= Beginning of Section =
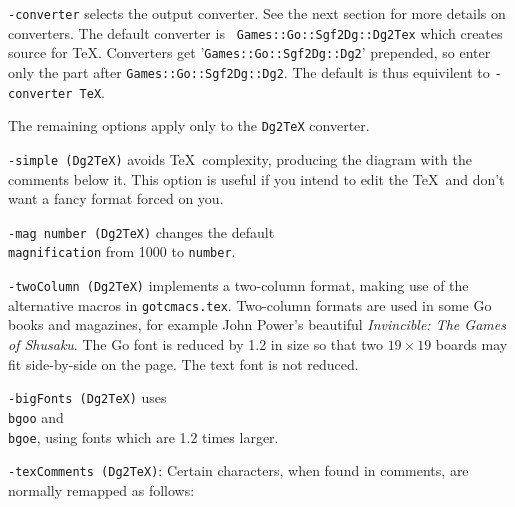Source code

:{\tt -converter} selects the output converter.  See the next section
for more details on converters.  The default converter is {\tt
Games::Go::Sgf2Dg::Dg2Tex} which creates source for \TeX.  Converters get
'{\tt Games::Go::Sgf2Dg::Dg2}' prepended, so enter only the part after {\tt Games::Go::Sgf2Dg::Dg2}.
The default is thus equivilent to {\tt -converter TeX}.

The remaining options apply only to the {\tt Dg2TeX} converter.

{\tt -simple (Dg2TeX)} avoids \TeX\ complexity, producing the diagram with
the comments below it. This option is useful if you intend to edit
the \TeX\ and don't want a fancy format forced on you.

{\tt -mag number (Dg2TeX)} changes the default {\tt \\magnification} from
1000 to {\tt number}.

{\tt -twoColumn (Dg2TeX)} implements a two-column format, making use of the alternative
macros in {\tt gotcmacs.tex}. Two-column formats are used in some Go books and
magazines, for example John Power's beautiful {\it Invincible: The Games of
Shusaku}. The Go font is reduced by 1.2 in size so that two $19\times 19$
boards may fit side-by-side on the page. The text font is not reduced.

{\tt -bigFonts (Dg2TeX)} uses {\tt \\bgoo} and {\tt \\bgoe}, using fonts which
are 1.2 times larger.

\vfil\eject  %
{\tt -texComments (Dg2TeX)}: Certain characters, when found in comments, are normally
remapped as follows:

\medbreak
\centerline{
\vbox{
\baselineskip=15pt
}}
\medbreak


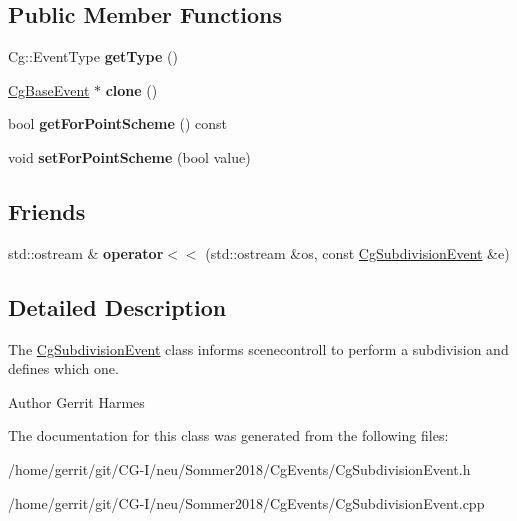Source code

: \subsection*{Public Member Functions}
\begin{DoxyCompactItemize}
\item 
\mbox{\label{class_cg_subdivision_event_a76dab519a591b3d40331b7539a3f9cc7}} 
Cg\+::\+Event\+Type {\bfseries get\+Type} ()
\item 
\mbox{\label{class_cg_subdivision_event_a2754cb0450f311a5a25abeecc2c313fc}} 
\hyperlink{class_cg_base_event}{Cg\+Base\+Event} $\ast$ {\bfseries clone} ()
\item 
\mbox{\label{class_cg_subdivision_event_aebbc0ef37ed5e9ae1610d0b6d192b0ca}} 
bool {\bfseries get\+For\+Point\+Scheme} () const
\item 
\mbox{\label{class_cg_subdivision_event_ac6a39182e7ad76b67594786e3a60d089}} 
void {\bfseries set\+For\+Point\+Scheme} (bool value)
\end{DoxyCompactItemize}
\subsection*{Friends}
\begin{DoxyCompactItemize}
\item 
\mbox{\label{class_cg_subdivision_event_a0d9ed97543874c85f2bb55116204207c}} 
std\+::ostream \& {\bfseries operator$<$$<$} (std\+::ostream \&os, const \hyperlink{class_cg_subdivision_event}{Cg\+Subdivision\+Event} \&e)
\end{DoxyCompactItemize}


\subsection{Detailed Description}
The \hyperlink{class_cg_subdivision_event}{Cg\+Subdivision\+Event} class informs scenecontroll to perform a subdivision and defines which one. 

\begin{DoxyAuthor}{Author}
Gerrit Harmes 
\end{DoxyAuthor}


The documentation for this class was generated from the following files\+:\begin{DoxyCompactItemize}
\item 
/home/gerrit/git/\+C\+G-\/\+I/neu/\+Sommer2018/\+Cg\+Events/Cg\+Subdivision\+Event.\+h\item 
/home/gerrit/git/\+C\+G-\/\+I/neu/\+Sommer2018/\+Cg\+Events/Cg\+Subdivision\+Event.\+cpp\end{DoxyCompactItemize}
= End of Section =
= Beginning of Section =
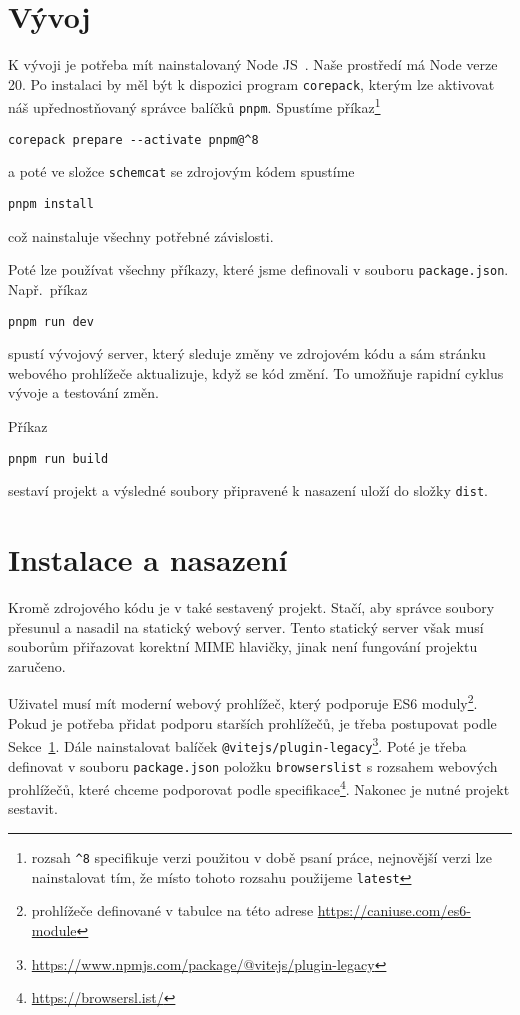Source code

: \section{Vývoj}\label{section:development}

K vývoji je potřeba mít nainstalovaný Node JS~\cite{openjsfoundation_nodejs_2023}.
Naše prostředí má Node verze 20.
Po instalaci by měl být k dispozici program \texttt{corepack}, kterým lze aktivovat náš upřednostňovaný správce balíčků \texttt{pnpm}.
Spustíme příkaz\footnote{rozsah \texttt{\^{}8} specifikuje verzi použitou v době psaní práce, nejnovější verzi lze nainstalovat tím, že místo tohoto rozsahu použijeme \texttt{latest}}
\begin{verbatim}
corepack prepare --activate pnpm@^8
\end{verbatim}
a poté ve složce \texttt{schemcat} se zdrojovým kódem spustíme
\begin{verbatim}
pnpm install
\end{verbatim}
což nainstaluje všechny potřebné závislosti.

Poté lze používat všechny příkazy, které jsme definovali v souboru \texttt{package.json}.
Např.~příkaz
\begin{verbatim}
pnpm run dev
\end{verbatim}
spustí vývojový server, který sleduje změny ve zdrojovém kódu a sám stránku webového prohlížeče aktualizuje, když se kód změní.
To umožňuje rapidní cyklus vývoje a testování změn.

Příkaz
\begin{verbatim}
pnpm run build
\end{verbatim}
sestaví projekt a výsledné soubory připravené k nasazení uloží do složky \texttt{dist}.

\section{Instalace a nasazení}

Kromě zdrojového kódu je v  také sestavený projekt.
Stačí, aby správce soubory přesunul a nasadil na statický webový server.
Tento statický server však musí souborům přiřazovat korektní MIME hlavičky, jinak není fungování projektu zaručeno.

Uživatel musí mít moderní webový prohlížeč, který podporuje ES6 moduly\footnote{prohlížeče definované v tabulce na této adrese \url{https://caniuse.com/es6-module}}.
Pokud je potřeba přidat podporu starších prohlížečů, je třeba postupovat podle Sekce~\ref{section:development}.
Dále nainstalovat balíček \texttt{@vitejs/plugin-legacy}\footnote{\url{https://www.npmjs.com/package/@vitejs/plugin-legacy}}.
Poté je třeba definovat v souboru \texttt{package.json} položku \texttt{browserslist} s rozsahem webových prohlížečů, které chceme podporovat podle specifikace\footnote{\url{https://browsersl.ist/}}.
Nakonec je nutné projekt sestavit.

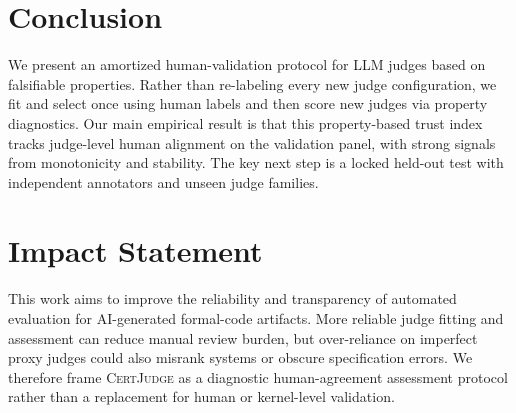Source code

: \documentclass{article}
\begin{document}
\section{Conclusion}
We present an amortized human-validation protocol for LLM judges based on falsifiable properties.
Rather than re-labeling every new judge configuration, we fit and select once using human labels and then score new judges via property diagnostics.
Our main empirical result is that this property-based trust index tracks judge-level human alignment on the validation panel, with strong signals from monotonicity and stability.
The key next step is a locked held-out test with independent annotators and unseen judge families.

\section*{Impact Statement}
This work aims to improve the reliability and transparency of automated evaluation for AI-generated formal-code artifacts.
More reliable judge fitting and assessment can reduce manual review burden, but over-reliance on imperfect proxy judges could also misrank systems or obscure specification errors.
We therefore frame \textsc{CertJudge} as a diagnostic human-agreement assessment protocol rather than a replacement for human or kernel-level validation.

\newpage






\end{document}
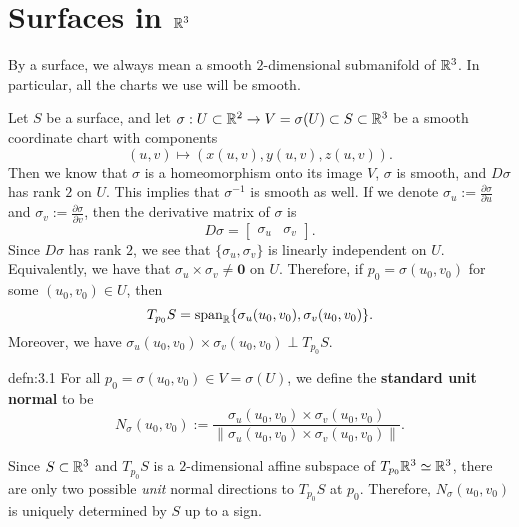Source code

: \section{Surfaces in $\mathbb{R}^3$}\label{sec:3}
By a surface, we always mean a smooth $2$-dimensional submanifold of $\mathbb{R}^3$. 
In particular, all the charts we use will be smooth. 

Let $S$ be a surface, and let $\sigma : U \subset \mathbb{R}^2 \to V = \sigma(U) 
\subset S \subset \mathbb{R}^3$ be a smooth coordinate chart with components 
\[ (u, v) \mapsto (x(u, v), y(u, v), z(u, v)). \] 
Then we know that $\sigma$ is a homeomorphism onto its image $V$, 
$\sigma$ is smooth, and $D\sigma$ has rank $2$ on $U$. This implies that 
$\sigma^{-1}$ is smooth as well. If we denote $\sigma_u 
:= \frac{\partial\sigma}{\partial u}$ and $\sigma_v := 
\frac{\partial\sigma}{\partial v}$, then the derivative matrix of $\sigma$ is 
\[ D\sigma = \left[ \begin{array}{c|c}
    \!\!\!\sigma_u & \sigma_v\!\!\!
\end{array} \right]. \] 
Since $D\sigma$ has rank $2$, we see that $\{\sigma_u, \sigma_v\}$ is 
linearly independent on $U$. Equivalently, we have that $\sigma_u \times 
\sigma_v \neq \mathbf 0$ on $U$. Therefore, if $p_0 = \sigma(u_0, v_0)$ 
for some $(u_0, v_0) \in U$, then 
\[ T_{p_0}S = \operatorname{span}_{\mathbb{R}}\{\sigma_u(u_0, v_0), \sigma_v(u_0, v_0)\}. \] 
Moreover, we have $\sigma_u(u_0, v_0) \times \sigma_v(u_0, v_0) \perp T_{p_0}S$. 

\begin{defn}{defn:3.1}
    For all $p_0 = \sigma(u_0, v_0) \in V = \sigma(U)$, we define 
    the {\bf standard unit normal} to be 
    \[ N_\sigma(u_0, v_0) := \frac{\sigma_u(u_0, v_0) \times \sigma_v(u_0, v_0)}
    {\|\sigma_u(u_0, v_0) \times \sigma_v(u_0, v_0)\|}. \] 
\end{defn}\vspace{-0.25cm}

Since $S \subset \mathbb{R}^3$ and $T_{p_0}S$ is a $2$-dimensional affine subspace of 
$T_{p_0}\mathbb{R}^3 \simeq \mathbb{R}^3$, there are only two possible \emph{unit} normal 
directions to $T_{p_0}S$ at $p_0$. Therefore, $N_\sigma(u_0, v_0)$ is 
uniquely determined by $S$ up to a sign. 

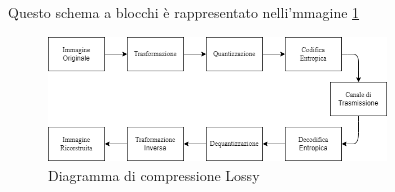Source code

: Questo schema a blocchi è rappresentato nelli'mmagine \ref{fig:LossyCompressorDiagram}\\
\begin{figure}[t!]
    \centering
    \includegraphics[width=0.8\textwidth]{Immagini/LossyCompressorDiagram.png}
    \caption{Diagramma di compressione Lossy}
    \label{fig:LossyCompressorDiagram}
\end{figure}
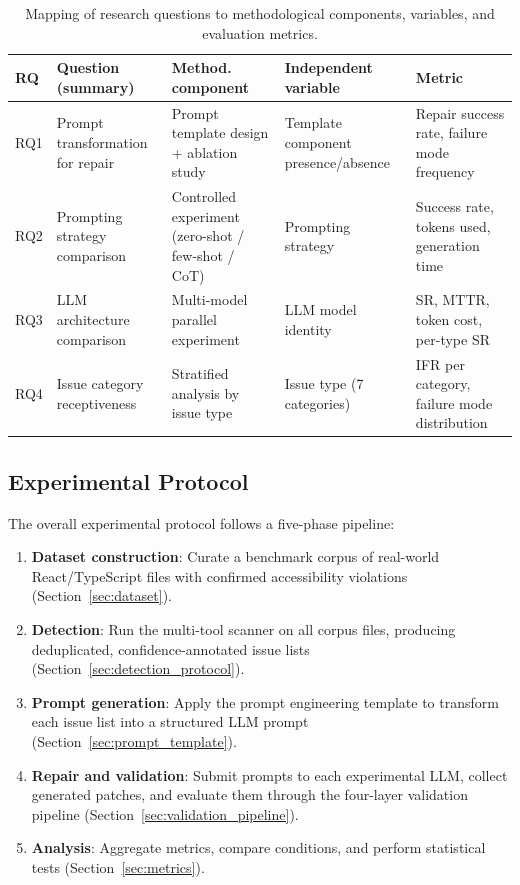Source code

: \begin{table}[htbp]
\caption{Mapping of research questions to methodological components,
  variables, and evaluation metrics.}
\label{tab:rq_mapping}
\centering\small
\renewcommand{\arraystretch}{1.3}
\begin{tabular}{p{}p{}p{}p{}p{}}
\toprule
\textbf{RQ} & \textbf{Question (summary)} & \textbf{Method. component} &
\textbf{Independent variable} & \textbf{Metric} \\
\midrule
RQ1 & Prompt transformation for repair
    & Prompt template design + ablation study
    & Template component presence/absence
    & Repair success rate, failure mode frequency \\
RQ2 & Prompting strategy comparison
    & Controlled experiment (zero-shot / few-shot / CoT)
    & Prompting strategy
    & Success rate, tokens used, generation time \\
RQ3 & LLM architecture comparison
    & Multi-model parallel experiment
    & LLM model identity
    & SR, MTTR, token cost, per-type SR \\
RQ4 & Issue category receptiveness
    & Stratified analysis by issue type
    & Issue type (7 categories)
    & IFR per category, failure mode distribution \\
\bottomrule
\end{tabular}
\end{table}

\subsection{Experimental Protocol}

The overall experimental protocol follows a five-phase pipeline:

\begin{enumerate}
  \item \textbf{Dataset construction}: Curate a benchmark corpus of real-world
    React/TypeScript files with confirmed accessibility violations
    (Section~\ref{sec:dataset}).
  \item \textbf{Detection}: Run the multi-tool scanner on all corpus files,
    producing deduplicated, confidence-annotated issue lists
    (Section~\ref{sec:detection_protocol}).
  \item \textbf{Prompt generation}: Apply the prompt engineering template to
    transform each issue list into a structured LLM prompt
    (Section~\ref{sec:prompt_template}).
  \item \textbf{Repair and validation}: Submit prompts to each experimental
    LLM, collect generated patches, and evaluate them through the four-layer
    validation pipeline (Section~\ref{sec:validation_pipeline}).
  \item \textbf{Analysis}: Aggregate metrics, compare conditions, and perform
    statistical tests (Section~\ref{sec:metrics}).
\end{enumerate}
= End of Section =
= Beginning of Section =
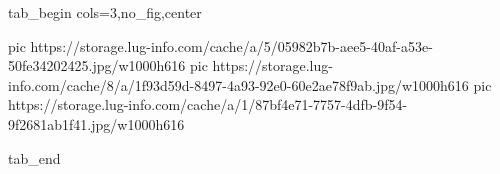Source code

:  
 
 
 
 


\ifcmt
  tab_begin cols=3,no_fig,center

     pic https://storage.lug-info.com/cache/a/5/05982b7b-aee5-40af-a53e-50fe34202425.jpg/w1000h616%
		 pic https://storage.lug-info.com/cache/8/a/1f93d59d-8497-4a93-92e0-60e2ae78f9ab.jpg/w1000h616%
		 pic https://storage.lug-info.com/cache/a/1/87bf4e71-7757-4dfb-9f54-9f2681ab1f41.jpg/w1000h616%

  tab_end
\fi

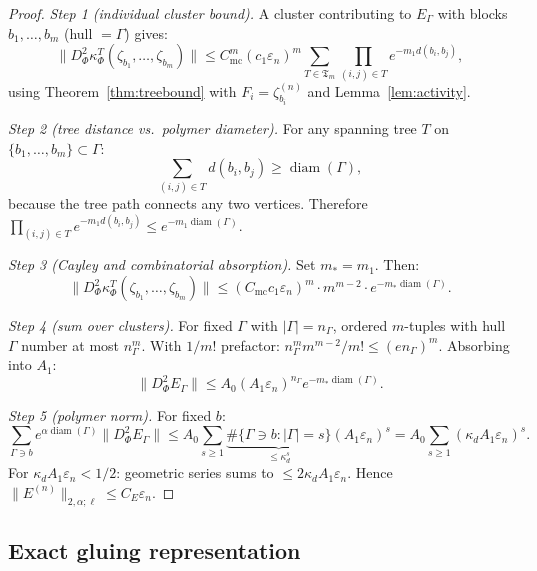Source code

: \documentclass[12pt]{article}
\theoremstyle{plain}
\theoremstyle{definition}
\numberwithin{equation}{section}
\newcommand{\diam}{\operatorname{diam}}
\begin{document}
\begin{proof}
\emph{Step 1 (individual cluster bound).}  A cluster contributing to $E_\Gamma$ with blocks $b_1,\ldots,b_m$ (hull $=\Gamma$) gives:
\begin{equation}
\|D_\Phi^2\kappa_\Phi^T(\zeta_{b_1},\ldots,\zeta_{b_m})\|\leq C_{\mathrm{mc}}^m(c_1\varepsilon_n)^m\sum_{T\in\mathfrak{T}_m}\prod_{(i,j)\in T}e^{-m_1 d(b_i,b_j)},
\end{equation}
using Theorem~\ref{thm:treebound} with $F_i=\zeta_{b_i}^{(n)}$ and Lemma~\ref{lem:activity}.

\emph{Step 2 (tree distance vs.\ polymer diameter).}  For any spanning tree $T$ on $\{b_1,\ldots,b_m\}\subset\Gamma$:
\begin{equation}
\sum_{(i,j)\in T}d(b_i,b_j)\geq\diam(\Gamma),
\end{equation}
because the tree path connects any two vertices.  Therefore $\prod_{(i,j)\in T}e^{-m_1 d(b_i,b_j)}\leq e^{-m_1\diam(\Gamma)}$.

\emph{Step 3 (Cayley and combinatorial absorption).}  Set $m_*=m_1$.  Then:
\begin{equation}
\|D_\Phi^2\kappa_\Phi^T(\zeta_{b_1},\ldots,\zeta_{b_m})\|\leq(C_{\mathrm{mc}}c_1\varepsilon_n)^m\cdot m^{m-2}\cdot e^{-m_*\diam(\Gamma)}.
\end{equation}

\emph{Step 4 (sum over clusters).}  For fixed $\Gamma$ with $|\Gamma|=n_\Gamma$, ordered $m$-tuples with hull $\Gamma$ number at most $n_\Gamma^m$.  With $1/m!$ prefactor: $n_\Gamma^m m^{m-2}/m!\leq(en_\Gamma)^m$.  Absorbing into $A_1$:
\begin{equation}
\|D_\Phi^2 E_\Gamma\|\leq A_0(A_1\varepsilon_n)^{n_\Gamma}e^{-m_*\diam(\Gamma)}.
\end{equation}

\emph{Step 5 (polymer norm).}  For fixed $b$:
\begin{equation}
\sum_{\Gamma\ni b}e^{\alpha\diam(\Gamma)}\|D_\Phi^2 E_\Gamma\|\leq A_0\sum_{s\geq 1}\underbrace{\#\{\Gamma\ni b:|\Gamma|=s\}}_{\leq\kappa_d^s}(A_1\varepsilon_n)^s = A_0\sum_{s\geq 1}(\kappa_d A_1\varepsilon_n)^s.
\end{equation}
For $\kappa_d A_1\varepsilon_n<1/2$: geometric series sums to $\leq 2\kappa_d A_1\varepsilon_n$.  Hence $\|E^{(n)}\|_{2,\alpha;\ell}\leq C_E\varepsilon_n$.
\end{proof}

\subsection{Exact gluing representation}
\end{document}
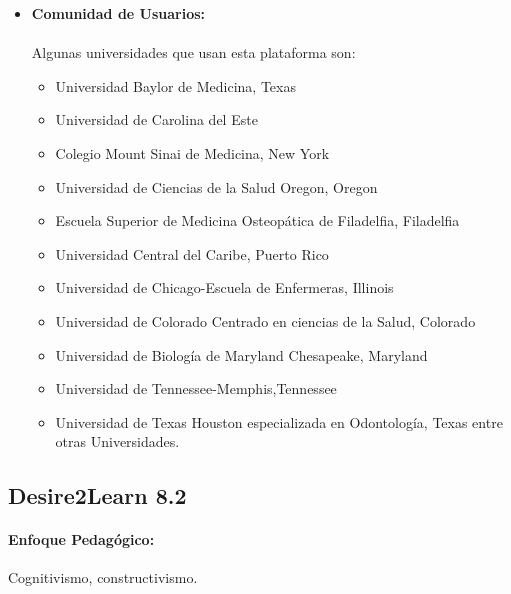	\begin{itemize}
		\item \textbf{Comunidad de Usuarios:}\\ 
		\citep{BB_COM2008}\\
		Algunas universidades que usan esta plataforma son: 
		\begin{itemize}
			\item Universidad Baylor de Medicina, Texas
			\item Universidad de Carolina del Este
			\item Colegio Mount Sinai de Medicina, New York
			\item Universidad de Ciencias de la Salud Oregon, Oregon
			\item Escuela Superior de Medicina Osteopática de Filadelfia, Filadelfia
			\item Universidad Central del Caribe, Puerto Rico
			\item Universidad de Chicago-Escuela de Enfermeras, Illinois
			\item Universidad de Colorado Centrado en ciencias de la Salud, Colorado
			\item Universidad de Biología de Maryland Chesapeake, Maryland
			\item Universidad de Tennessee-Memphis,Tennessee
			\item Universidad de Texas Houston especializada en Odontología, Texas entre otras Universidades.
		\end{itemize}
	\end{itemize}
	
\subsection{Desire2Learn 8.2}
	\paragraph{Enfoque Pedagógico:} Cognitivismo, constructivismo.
= End of Section =
TASK STATEMENT >>
Your answer should be only a number: how many lines in the records hold the word "column".

TASK RESPONSE >>
2